Figure 1. Representative samples of EarthShift distribution shifts. ID represents in-distribution data, OOD represents out-of-distribution data that exhibit a "shift" from the ID data.
Abstract
Current Earth observation benchmarks focus on measuring performance on diverse tasks and applications, typically measuring generalization in-distribution. But when models are deployed, they must generalize to myriad out-of-distribution scenarios, such as new time periods, geographies, scales, and sensors. We introduce EarthShift: the first public testbed for benchmarking robustness across multiple realistic distribution shifts encountered in remote sensing. EarthShift enables users to measure distributional robustness by comparing performance in- and out-of-distribution using datasets from paired datasets from different sources, temporal windows, geographic locations, and sensors. Our experiments on 8 geospatial foundation models (GFMs) and 11 tasks covering 5 shift types show that GFMs consistently perform around 20% worse out-of-distribution regardless of model architecture, size, pre-training or fine-tuning strategy. We show that GFM robustness is similar to that of generic vision foundation models, and even fully-supervised models. This highlights a need for future research to strive for improvements in distributional robustness, not just performance, which can be benchmarked using EarthShift.
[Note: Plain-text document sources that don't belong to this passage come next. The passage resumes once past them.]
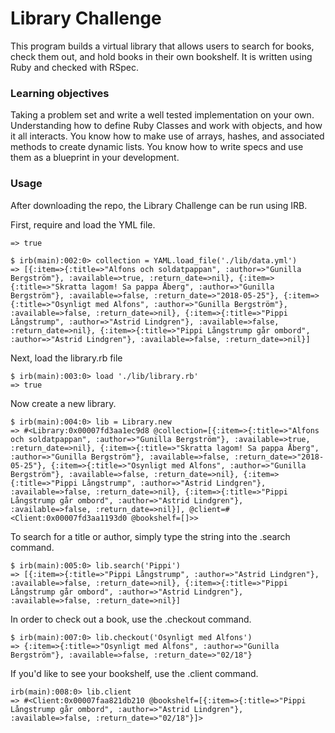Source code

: # Library Challenge
This program builds a virtual library that allows users to search for books, check them out, and hold books in their own bookshelf. It is written using Ruby and checked with RSpec.

### Learning objectives
Taking a problem set and write a well tested implementation on your own.
Understanding how to define Ruby Classes and work with objects, and how it all interacts.
You know how to make use of arrays, hashes, and associated methods to create dynamic lists.
You know how to write specs and use them as a blueprint in your development.

### Usage

After downloading the repo, the Library Challenge can be run using IRB.

First, require and load the YML file.
``` $ irb(main):001:0> require 'yaml'
=> true

$ irb(main):002:0> collection = YAML.load_file('./lib/data.yml')
=> [{:item=>{:title=>"Alfons och soldatpappan", :author=>"Gunilla Bergström"}, :available=>true, :return_date=>nil}, {:item=>{:title=>"Skratta lagom! Sa pappa Åberg", :author=>"Gunilla Bergström"}, :available=>false, :return_date=>"2018-05-25"}, {:item=>{:title=>"Osynligt med Alfons", :author=>"Gunilla Bergström"}, :available=>false, :return_date=>nil}, {:item=>{:title=>"Pippi Långstrump", :author=>"Astrid Lindgren"}, :available=>false, :return_date=>nil}, {:item=>{:title=>"Pippi Långstrump går ombord", :author=>"Astrid Lindgren"}, :available=>false, :return_date=>nil}]
```

Next, load the library.rb file

```
$ irb(main):003:0> load './lib/library.rb'
=> true
```

Now create a new library.
```
$ irb(main):004:0> lib = Library.new
=> #<Library:0x00007fd3aa1ec9d8 @collection=[{:item=>{:title=>"Alfons och soldatpappan", :author=>"Gunilla Bergström"}, :available=>true, :return_date=>nil}, {:item=>{:title=>"Skratta lagom! Sa pappa Åberg", :author=>"Gunilla Bergström"}, :available=>false, :return_date=>"2018-05-25"}, {:item=>{:title=>"Osynligt med Alfons", :author=>"Gunilla Bergström"}, :available=>false, :return_date=>nil}, {:item=>{:title=>"Pippi Långstrump", :author=>"Astrid Lindgren"}, :available=>false, :return_date=>nil}, {:item=>{:title=>"Pippi Långstrump går ombord", :author=>"Astrid Lindgren"}, :available=>false, :return_date=>nil}], @client=#<Client:0x00007fd3aa1193d0 @bookshelf=[]>>
```

To search for a title or author, simply type the string into the .search command.
```
$ irb(main):005:0> lib.search('Pippi')
=> [{:item=>{:title=>"Pippi Långstrump", :author=>"Astrid Lindgren"}, :available=>false, :return_date=>nil}, {:item=>{:title=>"Pippi Långstrump går ombord", :author=>"Astrid Lindgren"}, :available=>false, :return_date=>nil}]
```

In order to check out a book, use the .checkout command.
```
$ irb(main):007:0> lib.checkout('Osynligt med Alfons')
=> {:item=>{:title=>"Osynligt med Alfons", :author=>"Gunilla Bergström"}, :available=>false, :return_date=>"02/18"}
```

If you'd like to see your bookshelf, use the .client command.
```
irb(main):008:0> lib.client
=> #<Client:0x00007faa821db210 @bookshelf=[{:item=>{:title=>"Pippi Långstrump går ombord", :author=>"Astrid Lindgren"}, :available=>false, :return_date=>"02/18"}]>

```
We release our code and datasets to provide a testbed to guide future work to create foundation models that are robust and reliable in real-world applications.
Datasets
EarthShift is built on paired datasets spanning 5 distribution shift types, enabling direct in-distribution vs. out-of-distribution comparison for each task.
Datasets included in EarthShift, organized by task type and shift category.
Models
We benchmark 8 geospatial foundation models (GFMs) alongside generic vision foundation models and fully-supervised baselines across 11 tasks and 5 shift types.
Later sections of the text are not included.